You can build a portfolio with Long Stocks or Short Stocks. But if the market sells off, how can you be comfortable with your exposure to the overall market? Or how can you determine the amount of exposure you have to the market at any given time, especially when trading options? When using options, you’ll need to determine the exposure that the total sum of all options have to the overall market, and be comfortable with that number. You can manage all of this by using Delta.
Recall that Delta is a measure of the change in an option’s theoretical value, given a $1 change in the underlying stock value. Suppose you have an option position and the underlying stock moves by a dollar A Delta value will tell you how much the price of the option is expected to change.
The higher the Delta value, the higher the change in the underlying option price. With a positive Delta value, when the stock is up, the position generally gains value and vice versa.

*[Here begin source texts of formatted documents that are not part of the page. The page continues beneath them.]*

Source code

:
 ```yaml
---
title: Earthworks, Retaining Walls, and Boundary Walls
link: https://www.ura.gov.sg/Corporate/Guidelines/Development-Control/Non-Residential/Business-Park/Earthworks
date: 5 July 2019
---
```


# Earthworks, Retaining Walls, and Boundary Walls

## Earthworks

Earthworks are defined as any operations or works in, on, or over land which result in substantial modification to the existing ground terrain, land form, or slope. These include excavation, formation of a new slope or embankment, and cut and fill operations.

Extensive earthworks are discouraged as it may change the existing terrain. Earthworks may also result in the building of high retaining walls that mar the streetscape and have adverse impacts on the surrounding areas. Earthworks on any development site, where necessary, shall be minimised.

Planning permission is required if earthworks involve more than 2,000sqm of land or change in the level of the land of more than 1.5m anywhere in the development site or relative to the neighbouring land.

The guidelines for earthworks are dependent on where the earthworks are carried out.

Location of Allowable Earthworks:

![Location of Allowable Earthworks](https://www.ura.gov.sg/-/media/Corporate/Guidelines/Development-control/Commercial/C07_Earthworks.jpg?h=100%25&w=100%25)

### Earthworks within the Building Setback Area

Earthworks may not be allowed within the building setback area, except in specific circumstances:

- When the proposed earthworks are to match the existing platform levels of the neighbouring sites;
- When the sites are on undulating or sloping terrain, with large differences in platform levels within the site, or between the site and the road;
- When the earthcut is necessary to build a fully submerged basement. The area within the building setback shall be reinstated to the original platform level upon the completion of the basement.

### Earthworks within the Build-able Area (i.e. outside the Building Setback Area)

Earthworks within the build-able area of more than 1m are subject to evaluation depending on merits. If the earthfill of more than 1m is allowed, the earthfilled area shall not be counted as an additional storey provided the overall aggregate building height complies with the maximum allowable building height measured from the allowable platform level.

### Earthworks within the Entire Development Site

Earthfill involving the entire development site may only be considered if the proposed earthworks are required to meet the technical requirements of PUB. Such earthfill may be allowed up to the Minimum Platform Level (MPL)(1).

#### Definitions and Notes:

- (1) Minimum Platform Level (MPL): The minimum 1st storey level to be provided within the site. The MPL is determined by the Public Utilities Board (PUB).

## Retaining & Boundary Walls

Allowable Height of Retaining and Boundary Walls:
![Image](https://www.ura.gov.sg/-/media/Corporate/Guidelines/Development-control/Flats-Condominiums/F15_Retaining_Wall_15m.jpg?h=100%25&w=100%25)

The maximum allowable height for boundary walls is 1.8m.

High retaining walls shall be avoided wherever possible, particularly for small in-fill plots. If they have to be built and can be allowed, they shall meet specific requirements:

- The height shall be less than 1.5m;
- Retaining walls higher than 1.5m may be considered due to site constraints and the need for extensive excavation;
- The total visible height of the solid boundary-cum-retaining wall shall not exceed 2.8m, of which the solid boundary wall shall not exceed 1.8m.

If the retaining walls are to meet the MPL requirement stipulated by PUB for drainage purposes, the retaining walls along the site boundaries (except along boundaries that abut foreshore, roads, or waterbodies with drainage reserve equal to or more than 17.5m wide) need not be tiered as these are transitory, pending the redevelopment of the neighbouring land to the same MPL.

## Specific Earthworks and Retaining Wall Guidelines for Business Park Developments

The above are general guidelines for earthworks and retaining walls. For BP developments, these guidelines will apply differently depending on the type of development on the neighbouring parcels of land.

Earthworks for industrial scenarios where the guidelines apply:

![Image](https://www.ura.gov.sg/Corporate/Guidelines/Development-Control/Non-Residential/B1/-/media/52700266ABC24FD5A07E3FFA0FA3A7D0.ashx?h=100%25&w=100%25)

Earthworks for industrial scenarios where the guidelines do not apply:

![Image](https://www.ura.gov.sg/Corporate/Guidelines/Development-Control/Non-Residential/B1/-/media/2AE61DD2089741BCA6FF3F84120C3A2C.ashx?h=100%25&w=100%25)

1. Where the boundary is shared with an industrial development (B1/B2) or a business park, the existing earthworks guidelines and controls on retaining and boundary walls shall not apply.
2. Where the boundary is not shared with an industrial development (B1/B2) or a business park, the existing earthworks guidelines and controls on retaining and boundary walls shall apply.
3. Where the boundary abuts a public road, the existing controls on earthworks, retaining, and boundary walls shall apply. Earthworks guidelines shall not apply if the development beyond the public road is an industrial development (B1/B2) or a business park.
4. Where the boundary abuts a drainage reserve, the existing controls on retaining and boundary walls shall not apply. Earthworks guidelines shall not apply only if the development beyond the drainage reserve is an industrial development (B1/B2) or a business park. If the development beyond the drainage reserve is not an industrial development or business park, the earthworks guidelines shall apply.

With negative Delta, the position gains value when the stock is down and the position loses value when the stock is up. So a positive Delta means you are bullish on the position, and negative Delta means you are bearish on the underlying stock
Position Delta represents two very important things – Directional Bias and Portfolio Risk. Sum up all the Deltas across all the individual contracts to determine position delta. The turn over number will give you a good approximation of how much money you will make if you are bullish and have a positive Delta. It will also give you a feeling of how much exposure you have if the market sells off. This is very important because, in case you have too much exposure, you can build diversification techniques that can help you minimize that exposure.